Arts and Culture
There are three Dunhuang manuscripts on display in the Bibliothèque nationale de France containing musical symbols and notations – P.3808, P.3539 and P.3571. Especially in P.3808, music scores demonstrate a musical notation system including the finger positions on the short lute, rhythm and repetition marks. The three manuscripts are dated around the 9th - 10th century, and the actual producing locations of the three manuscripts are still a matter of discussion. In addition, music scores such as the Tenbyō Biwa score found in Japan contain features, which suggest they were likely created during the Tang dynasty in China, copied and taken to Japan. Interestingly, many of the symbols and notational writing systems found in the Dunhuang musical manuscripts are very similar to those being preserved in Japan.

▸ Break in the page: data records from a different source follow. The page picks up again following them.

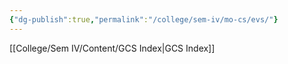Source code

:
 ```yaml
---
{"dg-publish":true,"permalink":"/college/sem-iv/mo-cs/evs/"}
---
```


[[College/Sem IV/Content/GCS Index\|GCS Index]]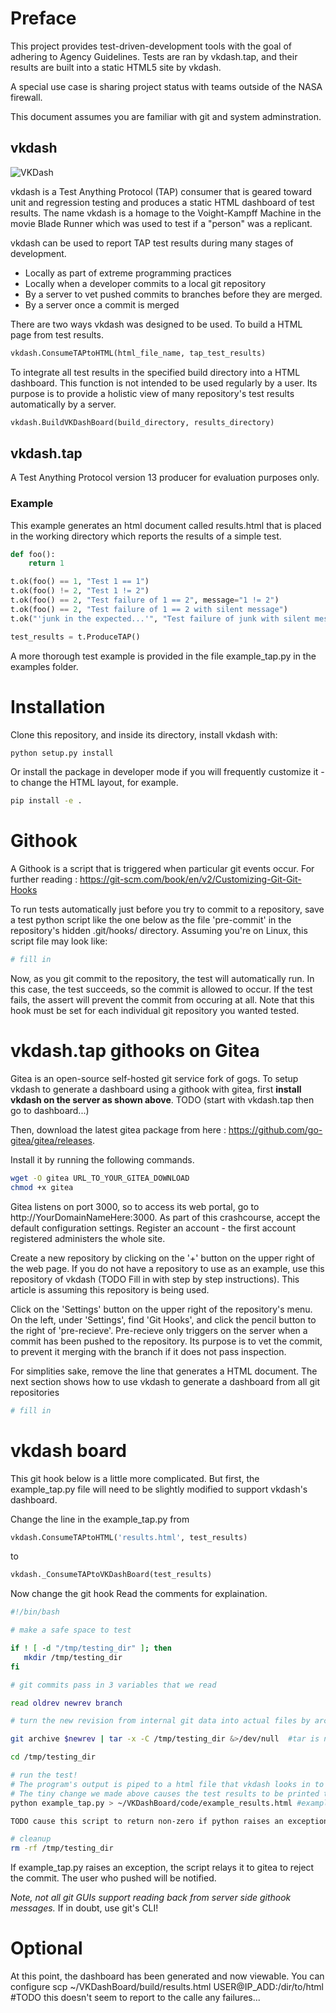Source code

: # Preface
This project provides test-driven-development tools with the goal of adhering to Agency Guidelines.  Tests are ran by vkdash.tap, and their results are built into a static HTML5 site by vkdash. 

A special use case is sharing project status with teams outside of the NASA firewall. 

This document assumes you are familiar with git and system adminstration.


## vkdash

![VKDash](http://i.imgur.com/N5LhE1p.jpg)

vkdash is a Test Anything Protocol (TAP) consumer that is geared
toward unit and regression testing and produces a static HTML
dashboard of test results.  The name vkdash is a homage to the
Voight-Kampff Machine in the movie Blade Runner which was used to test
if a "person" was a replicant.

vkdash can be used to report TAP test results during many stages of development. 
* Locally as part of extreme programming practices
* Locally when a developer commits to a local git repository
* By a server to vet pushed commits to branches before they are merged.
* By a server once a commit is merged

There are two ways vkdash was designed to be used.
To build a HTML page from test results.
```python
vkdash.ConsumeTAPtoHTML(html_file_name, tap_test_results)
```

To integrate all test results in the specified build directory into a HTML dashboard.  This function is not intended to be used regularly by a user.  Its purpose is to provide a holistic view of many repository's test results automatically by a server. 
```python
vkdash.BuildVKDashBoard(build_directory, results_directory)
```


## vkdash.tap
A Test Anything Protocol version 13 producer for evaluation purposes only.


### Example
This example generates an html document called results.html that is placed in the working directory which reports the results of a simple test.

```python
def foo():
    return 1

t.ok(foo() == 1, "Test 1 == 1")
t.ok(foo() != 2, "Test 1 != 2")
t.ok(foo() == 2, "Test failure of 1 == 2", message="1 != 2")
t.ok(foo() == 2, "Test failure of 1 == 2 with silent message")
t.ok("'junk in the expected...'", "Test failure of junk with silent message")

test_results = t.ProduceTAP()
```

A more thorough test example is provided in the file example_tap.py in the examples folder.


# Installation
Clone this repository, and inside its directory, install vkdash with:

```bash
python setup.py install
```

Or install the package in developer mode if you will frequently customize it - to change the HTML layout, for example.

```bash
pip install -e .
``` 


# Githook
A Githook is a script that is triggered when particular git events occur.  For further reading : https://git-scm.com/book/en/v2/Customizing-Git-Git-Hooks

To run tests automatically just before you try to commit to a repository, save a test python script like the one below as the file 'pre-commit' in the repository's hidden .git/hooks/ directory.  Assuming you're on Linux, this script file may look like:

```python
# fill in
```

Now, as you git commit to the repository, the test will automatically run.  In this case, the test succeeds, so the commit is allowed to occur.  If the test fails, the assert will prevent the commit from occuring at all.  Note that this hook must be set for each individual git repository you wanted tested.


# vkdash.tap githooks on Gitea
Gitea is an open-source self-hosted git service fork of gogs.  To setup vkdash to generate a dashboard using a githook with gitea, first **install vkdash on the server as shown above**.  TODO (start with vkdash.tap then go to dashboard...)

Then, download the latest gitea package from here : https://github.com/go-gitea/gitea/releases. 

Install it by running the following commands.

```bash
wget -O gitea URL_TO_YOUR_GITEA_DOWNLOAD
chmod +x gitea
```

Gitea listens on port 3000, so to access its web portal, go to http://YourDomainNameHere:3000.  As part of this crashcourse, accept the default configuration settings.  Register an account - the first account registered administers the whole site.  

Create a new repository by clicking on the '+' button on the upper right of the web page.  If you do not have a repository to use as an example, use this repository of vkdash (TODO Fill in with step by step instructions).  This article is assuming this repository is being used.

Click on the 'Settings' button on the upper right of the repository's menu. On the left, under 'Settings', find 'Git Hooks', and click the pencil button to the right of 'pre-recieve'.  Pre-recieve only triggers on the server when a commit has been pushed to the repository.  Its purpose is to vet the commit, to prevent it merging with the branch if it does not pass inspection.  

For simplities sake, remove the line that generates a HTML document. The next section shows how to use vkdash to generate a dashboard from all git repositories 

```python
# fill in
```

# vkdash board
This git hook below is a little more complicated.  But first, the example_tap.py file will need to be slightly modified to support vkdash's dashboard.  

Change the line in the example_tap.py from
```python
vkdash.ConsumeTAPtoHTML('results.html', test_results)
```

to

```python
vkdash._ConsumeTAPtoVKDashBoard(test_results)
```

Now change the git hook Read the comments for explaination.
```bash
#!/bin/bash

# make a safe space to test

if ! [ -d "/tmp/testing_dir" ]; then
   mkdir /tmp/testing_dir
fi

# git commits pass in 3 variables that we read

read oldrev newrev branch 

# turn the new revision from internal git data into actual files by archiving the repository then extract the files in the temporary testing directory.

git archive $newrev | tar -x -C /tmp/testing_dir &>/dev/null  #tar is noisy in this circumstance for some reason.

cd /tmp/testing_dir

# run the test!
# The program's output is piped to a html file that vkdash looks in to build the dashboard.
# The tiny change we made above causes the test results to be printed to stdio instead of being saved to a file.
python example_tap.py > ~/VKDashBoard/code/example_results.html #example_tap.py is this repository's test. Substute your own!

TODO cause this script to return non-zero if python raises an exception

# cleanup
rm -rf /tmp/testing_dir
```

If example_tap.py raises an exception, the script relays it to gitea to reject the commit. The user who pushed will be notified. 

*Note, not all git GUIs support reading back from server side githook messages.* If in doubt, use git's CLI!

# Optional
At this point, the dashboard has been generated and now viewable. You can configure 
scp ~/VKDashBoard/build/results.html USER@IP_ADD:/dir/to/html #TODO this doesn't seem to report to the calle any failures...
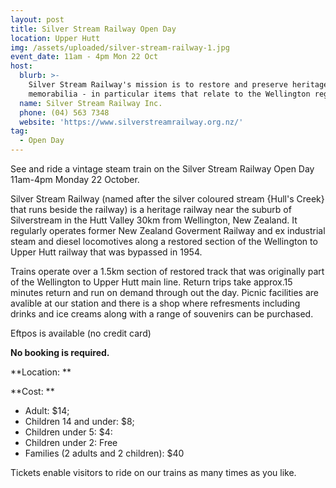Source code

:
 ```yaml
---
layout: post
title: Silver Stream Railway Open Day
location: Upper Hutt
img: /assets/uploaded/silver-stream-railway-1.jpg
event_date: 11am - 4pm Mon 22 Oct
host:
  blurb: >-
    Silver Stream Railway's mission is to restore and preserve heritage railway
    memorabilia - in particular items that relate to the Wellington region.
  name: Silver Stream Railway Inc.
  phone: (04) 563 7348
  website: 'https://www.silverstreamrailway.org.nz/'
tag:
  - Open Day
---
```

See and ride a vintage steam train on the Silver Stream Railway Open Day 11am-4pm Monday 22 October. 

Silver Stream Railway (named after the silver coloured stream {Hull's Creek} that runs beside the railway) is a heritage railway near the suburb of Silverstream in the Hutt Valley 30km from Wellington, New Zealand. It regularly operates former New Zealand Goverment Railway and ex industrial steam and diesel locomotives along a restored section of the Wellington to Upper Hutt railway that was bypassed in 1954.

Trains operate over a 1.5km section of restored track that was originally part of the Wellington to Upper Hutt main line. Return trips take approx.15 minutes return and run on demand through out the day. Picnic facilities are avalible at our station and there is a shop where refresments including drinks and ice creams along with a range of souvenirs can be purchased. 

Eftpos is available (no credit card)

**No booking is required.**

**Location: **

**Cost: **

* Adult: $14; 
* Children 14 and under: $8; 
* Children under 5: $4: 
* Children under 2: Free
* Families (2 adults and 2 children): $40

Tickets enable visitors to ride on our trains as many times as you like.
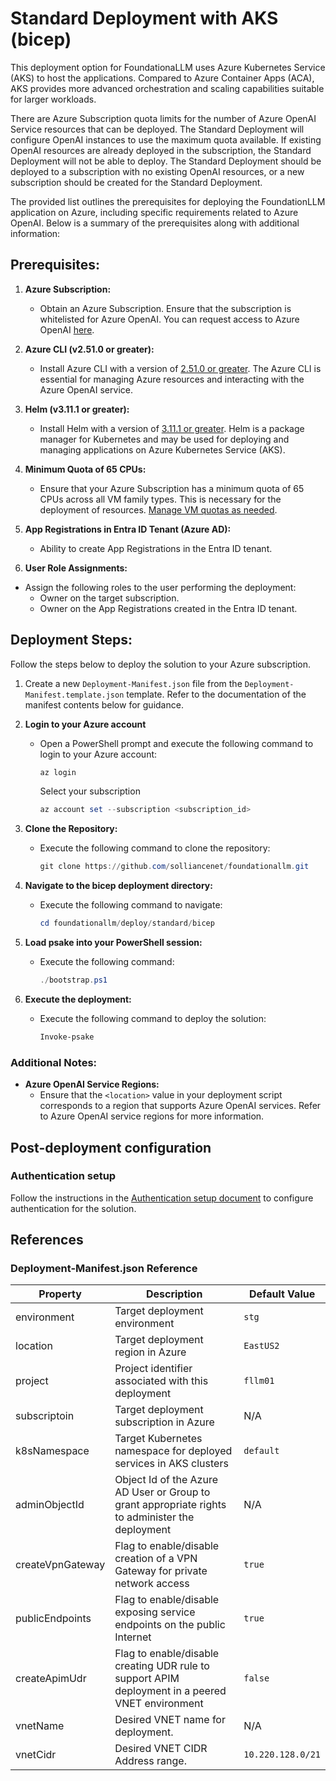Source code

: # Standard Deployment with AKS (bicep)

This deployment option for FoundationaLLM uses Azure Kubernetes Service (AKS) to host the applications.  Compared to Azure Container Apps (ACA), AKS provides more advanced orchestration and scaling capabilities suitable for larger workloads.

There are Azure Subscription quota limits for the number of Azure OpenAI Service resources that can be deployed. The Standard Deployment will configure OpenAI instances to use the maximum quota available.  If existing OpenAI resources are already deployed in the subscription, the Standard Deployment will not be able to deploy.  The Standard Deployment should be deployed to a subscription with no existing OpenAI resources, or a new subscription should be created for the Standard Deployment.

The provided list outlines the prerequisites for deploying the FoundationLLM application on Azure, including specific requirements related to Azure OpenAI. Below is a summary of the prerequisites along with additional information:

## Prerequisites:

1. **Azure Subscription:**
   - Obtain an Azure Subscription. Ensure that the subscription is whitelisted for Azure OpenAI. You can request access to Azure OpenAI [here](https://customervoice.microsoft.com/Pages/ResponsePage.aspx?id=v4j5cvGGr0GRqy180BHbR7en2Ais5pxKtso_Pz4b1_xUNTZBNzRKNlVQSFhZMU9aV09EVzYxWFdORCQlQCN0PWcu).

2. **Azure CLI (v2.51.0 or greater):**
   - Install Azure CLI with a version of [2.51.0 or greater](https://docs.microsoft.com/cli/azure/install-azure-cli). The Azure CLI is essential for managing Azure resources and interacting with the Azure OpenAI service.

3. **Helm (v3.11.1 or greater):**
   - Install Helm with a version of [3.11.1 or greater](https://helm.sh/docs/intro/install/). Helm is a package manager for Kubernetes and may be used for deploying and managing applications on Azure Kubernetes Service (AKS).

4. **Minimum Quota of 65 CPUs:**
   - Ensure that your Azure Subscription has a minimum quota of 65 CPUs across all VM family types. This is necessary for the deployment of resources. [Manage VM quotas as needed](https://learn.microsoft.com/azure/quotas/per-vm-quota-requests).

5. **App Registrations in Entra ID Tenant (Azure AD):**
   - Ability to create App Registrations in the Entra ID tenant.

6.  **User Role Assignments:**
   - Assign the following roles to the user performing the deployment:
      - Owner on the target subscription.
      - Owner on the App Registrations created in the Entra ID tenant.

## Deployment Steps:

Follow the steps below to deploy the solution to your Azure subscription.

1. Create a new `Deployment-Manifest.json` file from the `Deployment-Manifest.template.json` template. Refer to the documentation of the manifest contents below for guidance.

1. **Login to your Azure account**

   - Open a PowerShell prompt and execute the following command to login to your Azure account:
     ```powershell
     az login
     ```

     Select your subscription

     ```powershell
     az account set --subscription <subscription_id>
     ```

1. **Clone the Repository:**
   - Execute the following command to clone the repository:
     ```powershell
     git clone https://github.com/solliancenet/foundationallm.git
     ```

2. **Navigate to the bicep deployment directory:**
   - Execute the following command to navigate:
     ```powershell
     cd foundationallm/deploy/standard/bicep
     ```

3. **Load psake into your PowerShell session:**
   - Execute the following command:
     ```powershell
     ./bootstrap.ps1
     ```
     
4. **Execute the deployment:**
   - Execute the following command to deploy the solution:
     ```powershell
     Invoke-psake
     ```

### Additional Notes:
- **Azure OpenAI Service Regions:**
  - Ensure that the `<location>` value in your deployment script corresponds to a region that supports Azure OpenAI services. Refer to Azure OpenAI service regions for more information.

## Post-deployment configuration

### Authentication setup

Follow the instructions in the [Authentication setup document](https://docs.foundationallm.ai/deployment/authentication/index.html) to configure authentication for the solution.

## References

### Deployment-Manifest.json Reference

| Property         | Description                                                                                      | Default Value     |
| ---------------- | ------------------------------------------------------------------------------------------------ | ----------------- |
| environment      | Target deployment environment                                                                    | `stg`             |
| location         | Target deployment region in Azure                                                                | `EastUS2`         |
| project          | Project identifier associated with this deployment                                               | `fllm01`          |
| subscriptoin     | Target deployment subscription in Azure                                                          | N/A               |
| k8sNamespace     | Target Kubernetes namespace for deployed services in AKS clusters                                | `default`         |
| adminObjectId    | Object Id of the Azure AD User or Group to grant appropriate rights to administer the deployment | N/A               |
| createVpnGateway | Flag to enable/disable creation of a VPN Gateway for private network access                      | `true`            |
| publicEndpoints  | Flag to enable/disable exposing service endpoints on the public Internet                         | `true`            |
| createApimUdr    | Flag to enable/disable creating UDR rule to support APIM deployment in a peered VNET environment | `false`           |
| vnetName         | Desired VNET name for deployment.                                                                | N/A               |
| vnetCidr         | Desired VNET CIDR Address range.                                                                 | `10.220.128.0/21` |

This paper will firstly introduce the Dunhuang music scores, with an in-depth explanation of the content of the manuscripts, and usage of musical symbols; secondly, the paper will compare and analyse the musical symbols in the Dunhuang manuscripts and the music scores from Japan which were copied during Tang dynasty. This paper aims to explore the process of the copying of music manuscripts from Tang-era China to Japan, with an emphasis on the function of the musical manuscripts. The paper will also attempt to explain the transmission of the musical manuscripts – musical instruments and musical pieces also travelled between Tang China and Japan, in the present Japanese court music system, the musical notation system from Tang China has continued to be preserved.